Instructions for the task — Scan the material below for "社会正义债", then return each line that contains it.

Supplied records —
-----

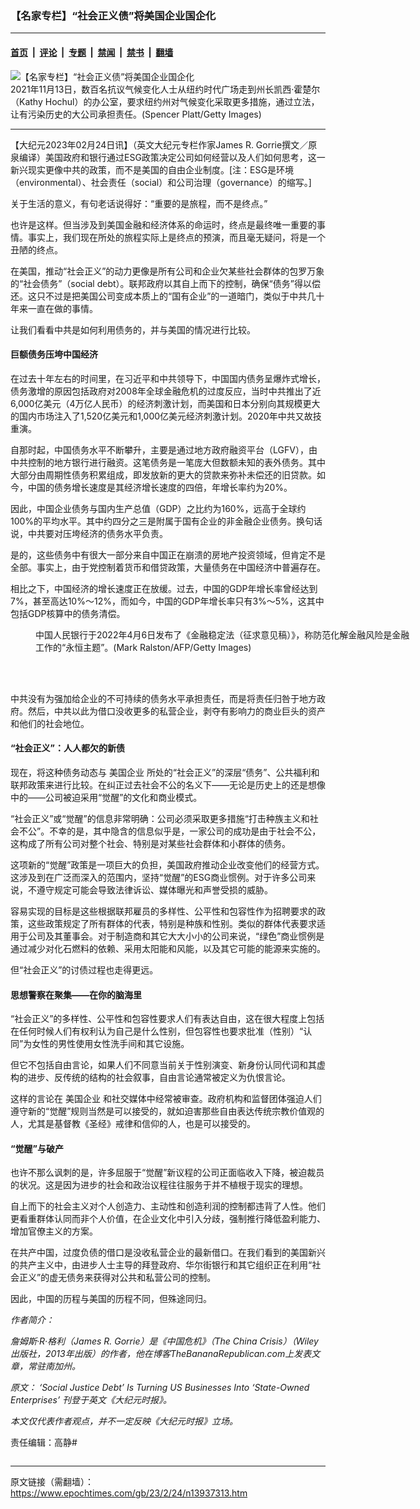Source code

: ### 【名家专栏】“社会正义债”将美国企业国企化

---

#### [首页](../../../..?n13937313) &nbsp;|&nbsp; [评论](../../../../../epoch-comment?n13937313) &nbsp;|&nbsp; [专题](../../../../../epoch-special?n13937313) &nbsp;|&nbsp; [禁闻](../../../../../epoch-news?n13937313) &nbsp;|&nbsp; [禁书](../../../../../books?n13937313) &nbsp;|&nbsp; [翻墙](https://github.com/gfw-breaker/nogfw/blob/master/README.md?n13937313)


<div><img alt="【名家专栏】“社会正义债”将美国企业国企化" class="attachment-djy_600_400 size-djy_600_400 wp-post-image" src="https://i.epochtimes.com/assets/uploads/2023/02/id13937387-GettyImages-1353095068_crop-700x420-600x400.jpg"/>
<div class="caption">
 2021年11月13日，数百名抗议气候变化人士从纽约时代广场走到州长凯西‧霍楚尔（Kathy Hochul）的办公室，要求纽约州对气候变化采取更多措施，通过立法，让有污染历史的大公司承担责任。(Spencer Platt/Getty Images)
</div></div><hr/><div class="post_content" id="artbody" itemprop="articleBody">
 <!-- article content begin -->
 <p>
  【大纪元2023年02月24日讯】（英文大纪元专栏作家James R. Gorrie撰文／原泉编译）美国政府和银行通过ESG政策决定公司如何经营以及人们如何思考，这一新兴现实更像中共的政策，而不是美国的自由企业制度。[注：ESG是环境（environmental）、社会责任（social）和公司治理（governance）的缩写。]
 </p>
 <p>
  关于生活的意义，有句老话说得好：“重要的是旅程，而不是终点。”
 </p>
 <p>
  也许是这样。但当涉及到美国金融和经济体系的命运时，终点是最终唯一重要的事情。事实上，我们现在所处的旅程实际上是终点的预演，而且毫无疑问，将是一个丑陋的终点。
 </p>
 <p>
  在美国，推动“社会正义”的动力更像是所有公司和企业欠某些社会群体的包罗万象的“社会债务”（social debt）。联邦政府以其自上而下的控制，确保“债务”得以偿还。这只不过是把美国公司变成本质上的“国有企业”的一道暗门，类似于中共几十年来一直在做的事情。
 </p>
 <p>
  让我们看看中共是如何利用债务的，并与美国的情况进行比较。
 </p>
 <h4>
  巨额债务压垮中国经济
 </h4>
 <p>
  在过去十年左右的时间里，在习近平和中共领导下，中国国内债务呈爆炸式增长，债务激增的原因包括政府对2008年全球金融危机的过度反应，当时中共推出了近6,000亿美元（4万亿人民币）的经济刺激计划，而美国和日本分别向其规模更大的国内市场注入了1,520亿美元和1,000亿美元经济刺激计划。2020年中共又故技重演。
 </p>
 <p>
  自那时起，中国债务水平不断攀升，主要是通过地方政府融资平台（LGFV），由中共控制的地方银行进行融资。这笔债务是一笔庞大但数额未知的表外债务。其中大部分由周期性债务积累组成，即发放新的更大的贷款来弥补未偿还的旧贷款。如今，中国的债务增长速度是其经济增长速度的四倍，年增长率约为20%。
 </p>
 <p>
  因此，中国企业债务与国内生产总值（GDP）之比约为160%，远高于全球约100%的平均水平。其中约四分之三是附属于国有企业的非金融企业债务。换句话说，中共要对压垮经济的债务水平负责。
 </p>
 <p>
  是的，这些债务中有很大一部分来自中国正在崩溃的房地产投资领域，但肯定不是全部。事实上，由于党控制着货币和借贷政策，大量债务在中国经济中普遍存在。
 </p>
 <p>
  相比之下，中国经济的增长速度正在放缓。过去，中国的GDP年增长率曾经达到7%，甚至高达10%〜12%，而如今，中国的GDP年增长率只有3%〜5%，这其中包括GDP核算中的债务清偿。
 </p>
 <figure aria-describedby="caption-attachment-13937388" class="wp-caption aligncenter" id="attachment_13937388" style="width: 600px">
  <ok href=" https://i.epochtimes.com/assets/uploads/2023/02/id13937388-000_Hkg8534897_cut-600x400-600x400-600x400.jpg" rel="noreferrer noopener" target="_blank">
   <img alt="" class="size-large wp-image-13937388" src="https://i.epochtimes.com/assets/uploads/2023/02/id13937388-000_Hkg8534897_cut-600x400-600x400-600x400.jpg"/>
  </ok>
  <br/><figcaption class="wp-caption-text" id="caption-attachment-13937388">
   中国人民银行于2022年4月6日发布了《金融稳定法（征求意见稿）》，称防范化解金融风险是金融工作的“永恒主题”。(Mark Ralston/AFP/Getty Images)
  </figcaption><br/>
 </figure><br/>
 <p>
  中共没有为强加给企业的不可持续的债务水平承担责任，而是将责任归咎于地方政府。然后，中共以此为借口没收更多的私营企业，剥夺有影响力的商业巨头的资产和他们的社会地位。
 </p>
 <h4>
  “社会正义”：人人都欠的新债
 </h4>
 <p>
  现在，将这种债务动态与
  <ok href="https://www.epochtimes.com/gb/tag/%E7%BE%8E%E5%9B%BD%E4%BC%81%E4%B8%9A.html">
   美国企业
  </ok>
  所处的“社会正义”的深层“债务”、公共福利和联邦政策来进行比较。在纠正过去社会不公的名义下——无论是历史上的还是想像中的——公司被迫采用“觉醒”的文化和商业模式。
 </p>
 <p>
  “社会正义”或“觉醒”的信息非常明确：公司必须采取更多措施“打击种族主义和社会不公”。不幸的是，其中隐含的信息似乎是，一家公司的成功是由于社会不公，这构成了所有公司对整个社会、特别是对某些社会群体和小群体的债务。
 </p>
 <p>
  这项新的“觉醒”政策是一项巨大的负担，美国政府推动企业改变他们的经营方式。这涉及到在广泛而深入的范围内，坚持“觉醒”的ESG商业惯例。对于许多公司来说，不遵守规定可能会导致法律诉讼、媒体曝光和声誉受损的威胁。
 </p>
 <p>
  容易实现的目标是这些根据联邦雇员的多样性、公平性和包容性作为招聘要求的政策，这些政策规定了所有群体的代表，特别是种族和性别。类似的群体代表要求适用于公司及其董事会。对于制造商和其它大大小小的公司来说，“绿色”商业惯例是通过减少对化石燃料的依赖、采用太阳能和风能，以及其它可能的能源来实施的。
 </p>
 <p>
  但“社会正义”的讨债过程也走得更远。
 </p>
 <h4>
  思想警察在聚集——在你的脑海里
 </h4>
 <p>
  “社会正义”的多样性、公平性和包容性要求人们有表达自由，这在很大程度上包括在任何时候人们有权利认为自己是什么性别，但包容性也要求批准（性别）“认同”为女性的男性使用女性洗手间和其它设施。
 </p>
 <p>
  但它不包括自由言论，如果人们不同意当前关于性别演变、新身份认同代词和其虚构的进步、反传统的结构的社会叙事，自由言论通常被定义为仇恨言论。
 </p>
 <p>
  这样的言论在
  <ok href="https://www.epochtimes.com/gb/tag/%E7%BE%8E%E5%9B%BD%E4%BC%81%E4%B8%9A.html">
   美国企业
  </ok>
  和社交媒体中经常被审查。政府机构和监督团体强迫人们遵守新的“觉醒”规则当然是可以接受的，就如迫害那些自由表达传统宗教价值观的人，尤其是基督教《圣经》戒律和信仰的人，也是可以接受的。
 </p>
 <h4>
  “觉醒”与破产
 </h4>
 <p>
  也许不那么讽刺的是，许多屈服于“觉醒”新议程的公司正面临收入下降，被迫裁员的状况。这是因为进步的社会和政治议程往往服务于并不植根于现实的理想。
 </p>
 <p>
  自上而下的社会主义对个人创造力、主动性和创造利润的控制都违背了人性。他们更看重群体认同而非个人价值，在企业文化中引入分歧，强制推行降低盈利能力、增加官僚主义的方案。
 </p>
 <p>
  在共产中国，过度负债的借口是没收私营企业的最新借口。在我们看到的美国新兴的共产主义中，由进步人士主导的拜登政府、华尔街银行和其它组织正在利用“社会正义”的虚无债务来获得对公共和私营公司的控制。
 </p>
 <p>
  因此，中国的历程与美国的历程不同，但殊途同归。
 </p>
 <p>
  <em>
   作者简介：
  </em>
 </p>
 <p>
  <em>
   詹姆斯‧R‧格利（James R. Gorrie）是《中国危机》（The China Crisis）（Wiley出版社，2013年出版）的作者，他在博客TheBananaRepublican.com上发表文章，常驻南加州。
  </em>
 </p>
 <p>
  <em>
   原文：
   <ok href="https://www.theepochtimes.com/social-justice-debt-is-turning-us-businesses-into-state-owned-enterprises_5050523.html">
    ‘Social Justice Debt’ Is Turning US Businesses Into ‘State-Owned Enterprises’
   </ok>
   刊登于英文《大纪元时报》。
  </em>
 </p>
 <p>
  <em>
   本文仅代表作者观点，并不一定反映《大纪元时报》立场。
  </em>
 </p>
 <p>
  责任编辑：高静#
 </p>
 <!-- article content end -->
 <div id="below_article_ad">
 </div>
</div>


<img src='http://gfw-breaker.win/epoch-news/pages/ncid1078158/n13937313.md' width='0px' height='0px'/>

---

原文链接（需翻墙）：https://www.epochtimes.com/gb/23/2/24/n13937313.htm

-----

Expected output —
: ### 【名家专栏】“社会正义债”将美国企业国企化
<div><img alt="【名家专栏】“社会正义债”将美国企业国企化" class="attachment-djy_600_400 size-djy_600_400 wp-post-image" src="https://i.epochtimes.com/assets/uploads/2023/02/id13937387-GettyImages-1353095068_crop-700x420-600x400.jpg"/>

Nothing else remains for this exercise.